YOUR TASK: Give all of the data below again exactly, and drop the images.

PROVIDED DATA:
--------------------------------------------------
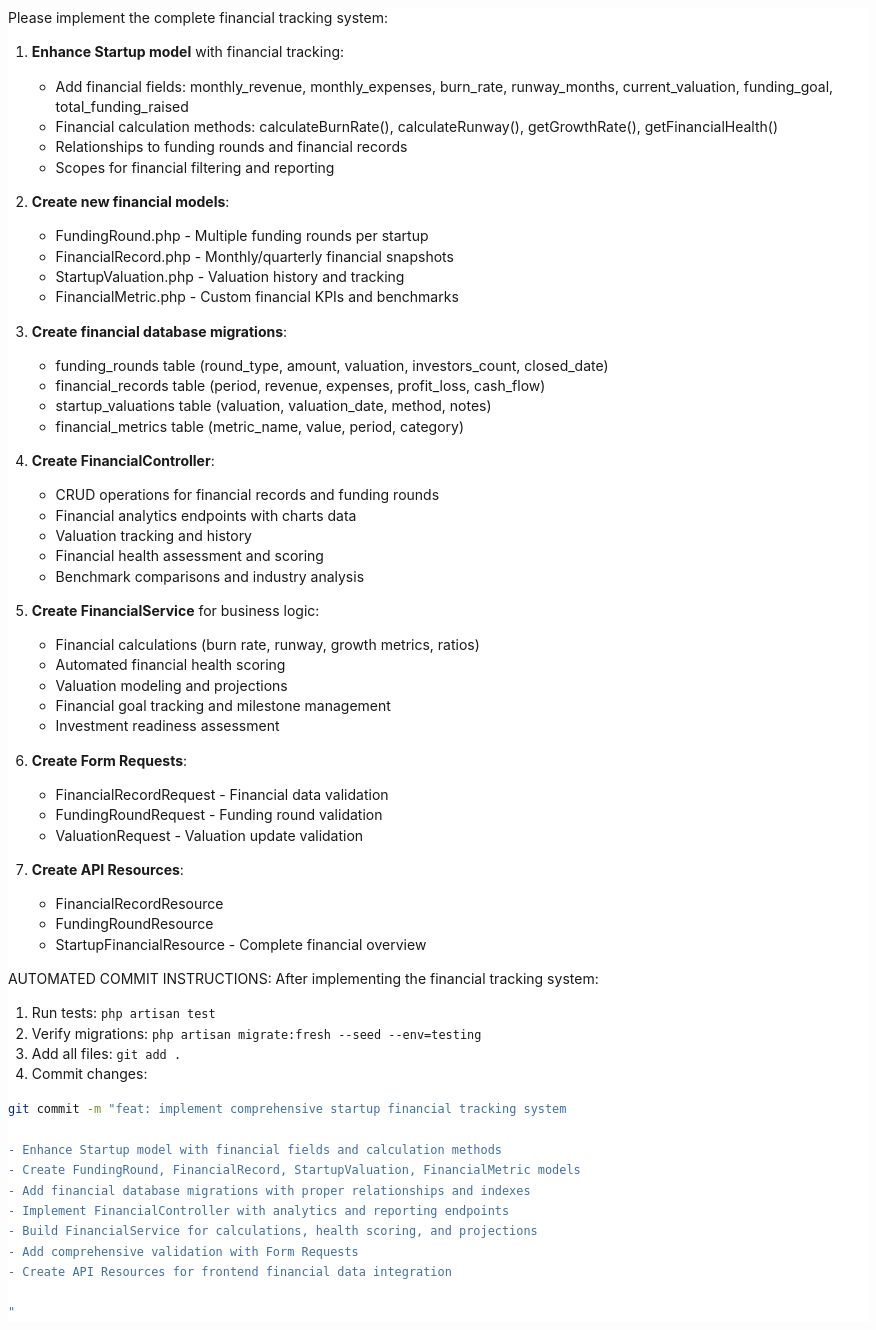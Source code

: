 Please implement the complete financial tracking system:

1. **Enhance Startup model** with financial tracking:
   - Add financial fields: monthly_revenue, monthly_expenses, burn_rate, runway_months, current_valuation, funding_goal, total_funding_raised
   - Financial calculation methods: calculateBurnRate(), calculateRunway(), getGrowthRate(), getFinancialHealth()
   - Relationships to funding rounds and financial records
   - Scopes for financial filtering and reporting

2. **Create new financial models**:
   - FundingRound.php - Multiple funding rounds per startup
   - FinancialRecord.php - Monthly/quarterly financial snapshots  
   - StartupValuation.php - Valuation history and tracking
   - FinancialMetric.php - Custom financial KPIs and benchmarks

3. **Create financial database migrations**:
   - funding_rounds table (round_type, amount, valuation, investors_count, closed_date)
   - financial_records table (period, revenue, expenses, profit_loss, cash_flow)
   - startup_valuations table (valuation, valuation_date, method, notes)
   - financial_metrics table (metric_name, value, period, category)

4. **Create FinancialController**:
   - CRUD operations for financial records and funding rounds
   - Financial analytics endpoints with charts data
   - Valuation tracking and history
   - Financial health assessment and scoring
   - Benchmark comparisons and industry analysis

5. **Create FinancialService** for business logic:
   - Financial calculations (burn rate, runway, growth metrics, ratios)
   - Automated financial health scoring
   - Valuation modeling and projections
   - Financial goal tracking and milestone management
   - Investment readiness assessment

6. **Create Form Requests**:
   - FinancialRecordRequest - Financial data validation
   - FundingRoundRequest - Funding round validation
   - ValuationRequest - Valuation update validation

7. **Create API Resources**:
   - FinancialRecordResource
   - FundingRoundResource
   - StartupFinancialResource - Complete financial overview

AUTOMATED COMMIT INSTRUCTIONS:
After implementing the financial tracking system:

1. Run tests: `php artisan test`
2. Verify migrations: `php artisan migrate:fresh --seed --env=testing`
3. Add all files: `git add .`
4. Commit changes:

```bash
git commit -m "feat: implement comprehensive startup financial tracking system

- Enhance Startup model with financial fields and calculation methods
- Create FundingRound, FinancialRecord, StartupValuation, FinancialMetric models
- Add financial database migrations with proper relationships and indexes
- Implement FinancialController with analytics and reporting endpoints
- Build FinancialService for calculations, health scoring, and projections
- Add comprehensive validation with Form Requests
- Create API Resources for frontend financial data integration

"
```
--------------------------------------------------
RESPONSE TO THIS EXERCISE:
Source code

: Please implement the complete financial tracking system:

1. **Enhance Startup model** with financial tracking:
   - Add financial fields: monthly_revenue, monthly_expenses, burn_rate, runway_months, current_valuation, funding_goal, total_funding_raised
   - Financial calculation methods: calculateBurnRate(), calculateRunway(), getGrowthRate(), getFinancialHealth()
   - Relationships to funding rounds and financial records
   - Scopes for financial filtering and reporting

2. **Create new financial models**:
   - FundingRound.php - Multiple funding rounds per startup
   - FinancialRecord.php - Monthly/quarterly financial snapshots  
   - StartupValuation.php - Valuation history and tracking
   - FinancialMetric.php - Custom financial KPIs and benchmarks

3. **Create financial database migrations**:
   - funding_rounds table (round_type, amount, valuation, investors_count, closed_date)
   - financial_records table (period, revenue, expenses, profit_loss, cash_flow)
   - startup_valuations table (valuation, valuation_date, method, notes)
   - financial_metrics table (metric_name, value, period, category)

4. **Create FinancialController**:
   - CRUD operations for financial records and funding rounds
   - Financial analytics endpoints with charts data
   - Valuation tracking and history
   - Financial health assessment and scoring
   - Benchmark comparisons and industry analysis

5. **Create FinancialService** for business logic:
   - Financial calculations (burn rate, runway, growth metrics, ratios)
   - Automated financial health scoring
   - Valuation modeling and projections
   - Financial goal tracking and milestone management
   - Investment readiness assessment

6. **Create Form Requests**:
   - FinancialRecordRequest - Financial data validation
   - FundingRoundRequest - Funding round validation
   - ValuationRequest - Valuation update validation

7. **Create API Resources**:
   - FinancialRecordResource
   - FundingRoundResource
   - StartupFinancialResource - Complete financial overview

AUTOMATED COMMIT INSTRUCTIONS:
After implementing the financial tracking system:

1. Run tests: `php artisan test`
2. Verify migrations: `php artisan migrate:fresh --seed --env=testing`
3. Add all files: `git add .`
4. Commit changes:

```bash
git commit -m "feat: implement comprehensive startup financial tracking system

- Enhance Startup model with financial fields and calculation methods
- Create FundingRound, FinancialRecord, StartupValuation, FinancialMetric models
- Add financial database migrations with proper relationships and indexes
- Implement FinancialController with analytics and reporting endpoints
- Build FinancialService for calculations, health scoring, and projections
- Add comprehensive validation with Form Requests
- Create API Resources for frontend financial data integration

"
```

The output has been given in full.